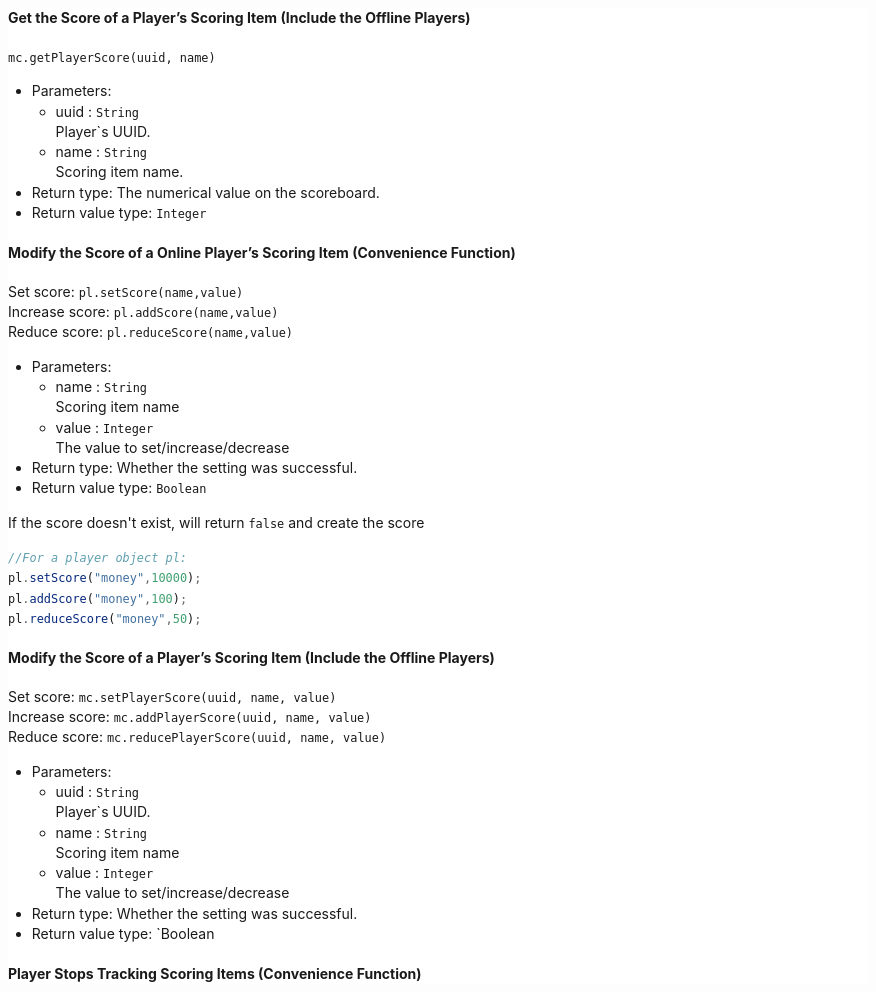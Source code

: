 #### Get the Score of a Player’s Scoring Item (Include the Offline Players)

`mc.getPlayerScore(uuid, name)`

- Parameters: 
  - uuid : `String`  
    Player`s UUID.
  - name : `String`  
    Scoring item name.  
- Return type: The numerical value on the scoreboard.
- Return value type: `Integer`

#### Modify the Score of a Online Player’s Scoring Item (Convenience Function)

Set score: `pl.setScore(name,value)`  
Increase score:  `pl.addScore(name,value)`  
Reduce score: `pl.reduceScore(name,value)`

- Parameters: 
  - name : `String`  
    Scoring item name  
  - value : `Integer`  
    The value to set/increase/decrease  
- Return type: Whether the setting was successful.
- Return value type: `Boolean`

If the score doesn't exist, will return `false` and create the score

```js
//For a player object pl: 
pl.setScore("money",10000);
pl.addScore("money",100);
pl.reduceScore("money",50);
```

#### Modify the Score of a Player’s Scoring Item (Include the Offline Players)

Set score: `mc.setPlayerScore(uuid, name, value)`  
Increase score:  `mc.addPlayerScore(uuid, name, value)`  
Reduce score: `mc.reducePlayerScore(uuid, name, value)`

- Parameters: 
  - uuid : `String`  
    Player`s UUID.
  - name : `String`  
    Scoring item name  
  - value : `Integer`  
    The value to set/increase/decrease  
- Return type: Whether the setting was successful.
- Return value type: `Boolean

#### Player Stops Tracking Scoring Items (Convenience Function) 
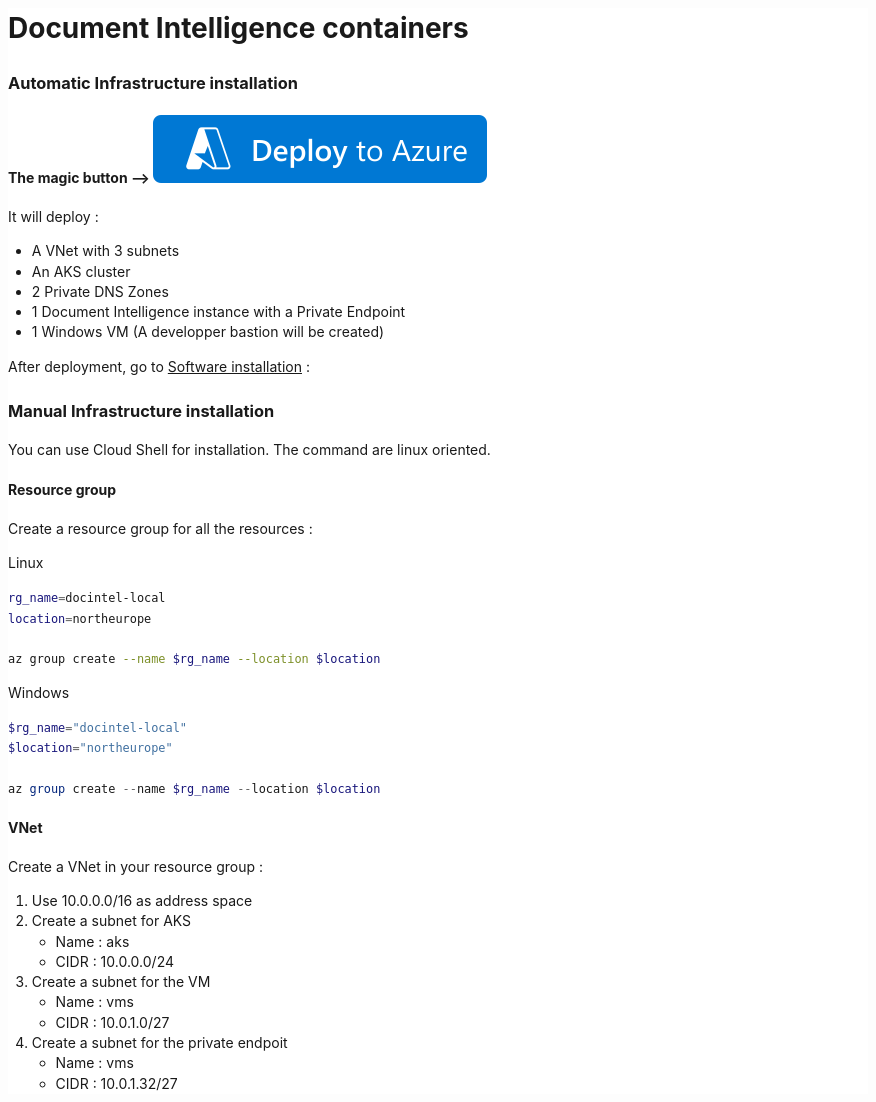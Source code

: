# Document Intelligence containers

### Automatic Infrastructure installation

#### The magic button --> [![Deploy To Azure](../img/deploytoazure.svg?sanitize=true)](https://portal.azure.com/#create/Microsoft.Template/uri/https%3A%2F%2Fraw.githubusercontent.com%2Fdeuch%2Fai-services-with-containers%2Fmain%2Finfra%2Fdeployment.json)

It will deploy :
- A VNet with 3 subnets
- An AKS cluster
- 2 Private DNS Zones
- 1 Document Intelligence instance with a Private Endpoint
- 1 Windows VM (A developper bastion will be created)

After deployment, go to  [Software installation](#software-installation) : 

### Manual Infrastructure installation

You can use Cloud Shell for installation. The command are linux oriented.

#### Resource group

Create a resource group for all the resources : 

Linux
```bash
rg_name=docintel-local
location=northeurope

az group create --name $rg_name --location $location
```
Windows
```powershell
$rg_name="docintel-local"
$location="northeurope"

az group create --name $rg_name --location $location
```


#### VNet

Create a VNet in your resource group :

1) Use 10.0.0.0/16 as address space
2) Create a subnet for AKS
    - Name : aks
    - CIDR : 10.0.0.0/24
3) Create a subnet for the VM
    - Name : vms
    - CIDR : 10.0.1.0/27
3) Create a subnet for the private endpoit
    - Name : vms
    - CIDR : 10.0.1.32/27
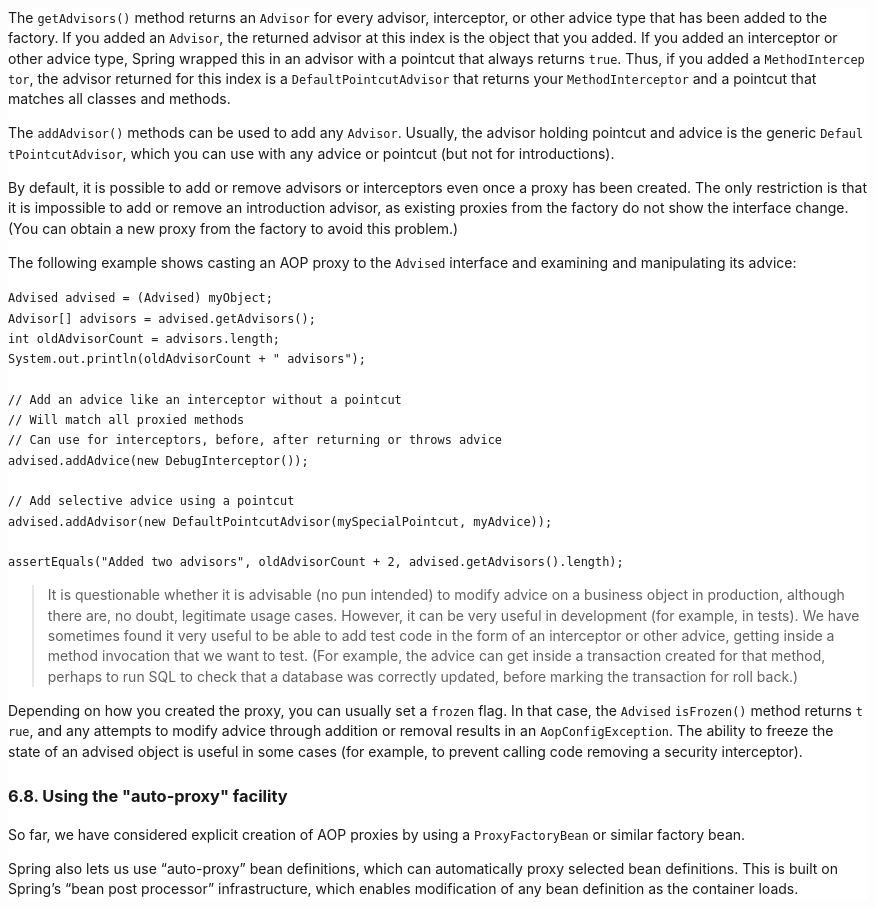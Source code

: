 The `getAdvisors()` method returns an `Advisor` for every advisor, interceptor, or other advice type that has been added to the factory. If you added an `Advisor`, the returned advisor at this index is the object that you added. If you added an interceptor or other advice type, Spring wrapped this in an advisor with a pointcut that always returns `true`. Thus, if you added a `MethodInterceptor`, the advisor returned for this index is a `DefaultPointcutAdvisor` that returns your `MethodInterceptor` and a pointcut that matches all classes and methods.

The `addAdvisor()` methods can be used to add any `Advisor`. Usually, the advisor holding pointcut and advice is the generic `DefaultPointcutAdvisor`, which you can use with any advice or pointcut (but not for introductions).

By default, it is possible to add or remove advisors or interceptors even once a proxy has been created. The only restriction is that it is impossible to add or remove an introduction advisor, as existing proxies from the factory do not show the interface change. (You can obtain a new proxy from the factory to avoid this problem.)

The following example shows casting an AOP proxy to the `Advised` interface and examining and manipulating its advice:

```
Advised advised = (Advised) myObject;
Advisor[] advisors = advised.getAdvisors();
int oldAdvisorCount = advisors.length;
System.out.println(oldAdvisorCount + " advisors");

// Add an advice like an interceptor without a pointcut
// Will match all proxied methods
// Can use for interceptors, before, after returning or throws advice
advised.addAdvice(new DebugInterceptor());

// Add selective advice using a pointcut
advised.addAdvisor(new DefaultPointcutAdvisor(mySpecialPointcut, myAdvice));

assertEquals("Added two advisors", oldAdvisorCount + 2, advised.getAdvisors().length);
```

> It is questionable whether it is advisable (no pun intended) to modify advice on a business object in production, although there are, no doubt, legitimate usage cases. However, it can be very useful in development (for example, in tests). We have sometimes found it very useful to be able to add test code in the form of an interceptor or other advice, getting inside a method invocation that we want to test. (For example, the advice can get inside a transaction created for that method, perhaps to run SQL to check that a database was correctly updated, before marking the transaction for roll back.) 

Depending on how you created the proxy, you can usually set a `frozen` flag. In that case, the `Advised` `isFrozen()` method returns `true`, and any attempts to modify advice through addition or removal results in an `AopConfigException`. The ability to freeze the state of an advised object is useful in some cases (for example, to prevent calling code removing a security interceptor).

### 6.8\. Using the "auto-proxy" facility

So far, we have considered explicit creation of AOP proxies by using a `ProxyFactoryBean` or similar factory bean.

Spring also lets us use “auto-proxy” bean definitions, which can automatically proxy selected bean definitions. This is built on Spring’s “bean post processor” infrastructure, which enables modification of any bean definition as the container loads.
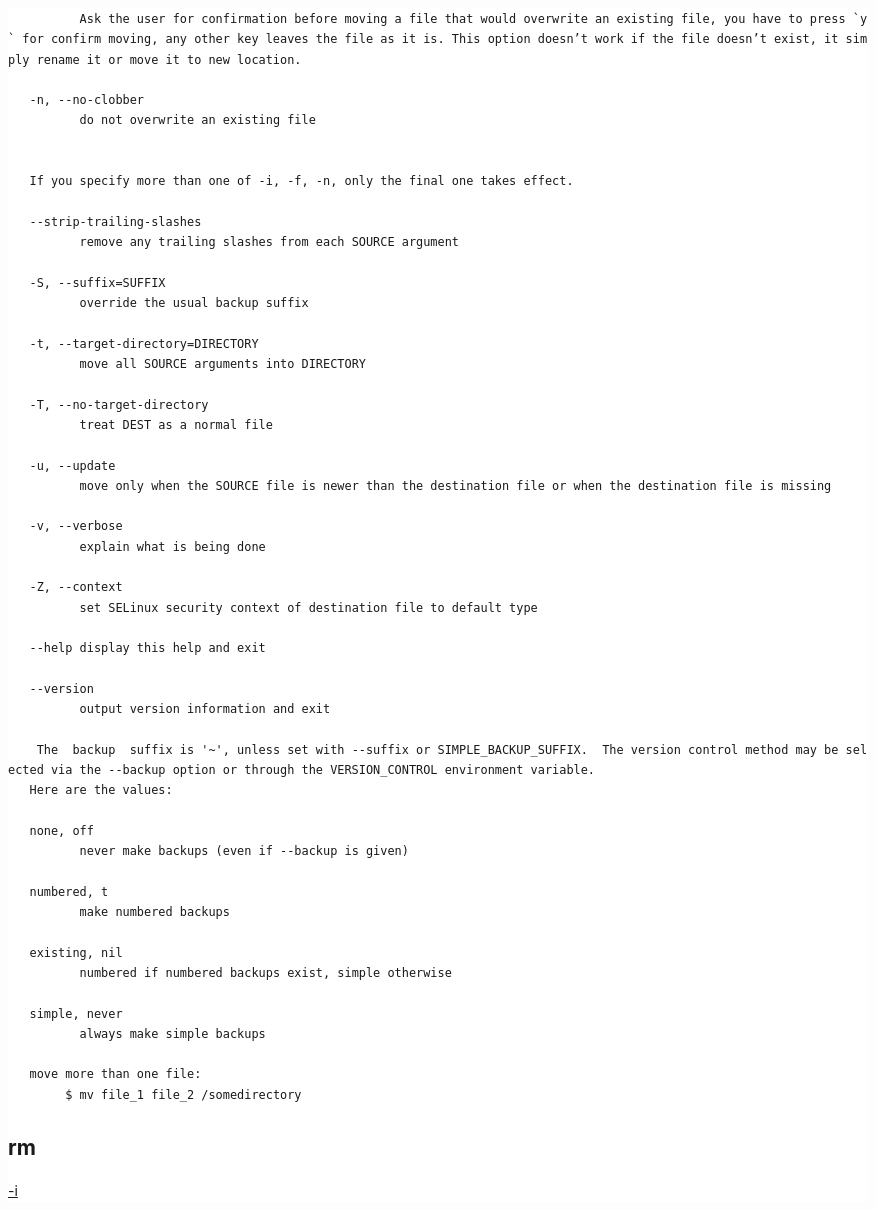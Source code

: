               Ask the user for confirmation before moving a file that would overwrite an existing file, you have to press `y` for confirm moving, any other key leaves the file as it is. This option doesn’t work if the file doesn’t exist, it simply rename it or move it to new location.

       -n, --no-clobber
              do not overwrite an existing file
              

       If you specify more than one of -i, -f, -n, only the final one takes effect.

       --strip-trailing-slashes
              remove any trailing slashes from each SOURCE argument

       -S, --suffix=SUFFIX
              override the usual backup suffix

       -t, --target-directory=DIRECTORY
              move all SOURCE arguments into DIRECTORY

       -T, --no-target-directory
              treat DEST as a normal file

       -u, --update
              move only when the SOURCE file is newer than the destination file or when the destination file is missing

       -v, --verbose
              explain what is being done

       -Z, --context
              set SELinux security context of destination file to default type

       --help display this help and exit

       --version
              output version information and exit
              
        The  backup  suffix is '~', unless set with --suffix or SIMPLE_BACKUP_SUFFIX.  The version control method may be selected via the --backup option or through the VERSION_CONTROL environment variable.
       Here are the values:

       none, off
              never make backups (even if --backup is given)

       numbered, t
              make numbered backups

       existing, nil
              numbered if numbered backups exist, simple otherwise

       simple, never
              always make simple backups
              
       move more than one file:
            $ mv file_1 file_2 /somedirectory





## rm 
[-i](##Index)
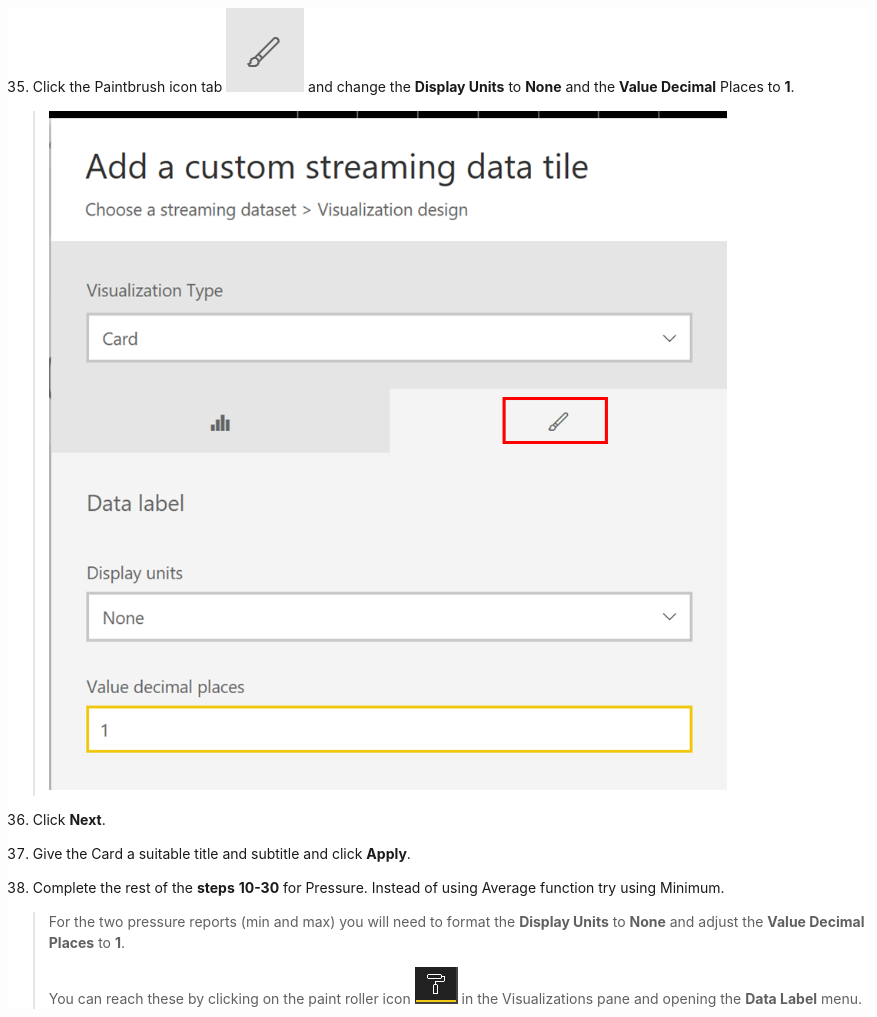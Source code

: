 35. Click the Paintbrush icon tab ![](.//media/image56.png) and change
    the **Display Units** to **None** and the **Value Decimal** Places
    to **1**.

> ![](.//media/image57.png)

36. Click **Next**.

37. Give the Card a suitable title and subtitle and click **Apply**.

38. Complete the rest of the **steps** **10-30** for Pressure. Instead
    of using Average function try using Minimum.

> For the two pressure reports (min and max) you will need to format the
> **Display Units** to **None** and adjust the **Value Decimal Places**
> to **1**.
> 
> You can reach these by clicking on the paint roller icon
> ![](.//media/image47.png) in the Visualizations pane and opening the
> **Data Label** menu.
>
•••••
Would you please filter the lines above and copy every one that includes "exit"?

Result of the task.
       --help display this help and exit
              output version information and exit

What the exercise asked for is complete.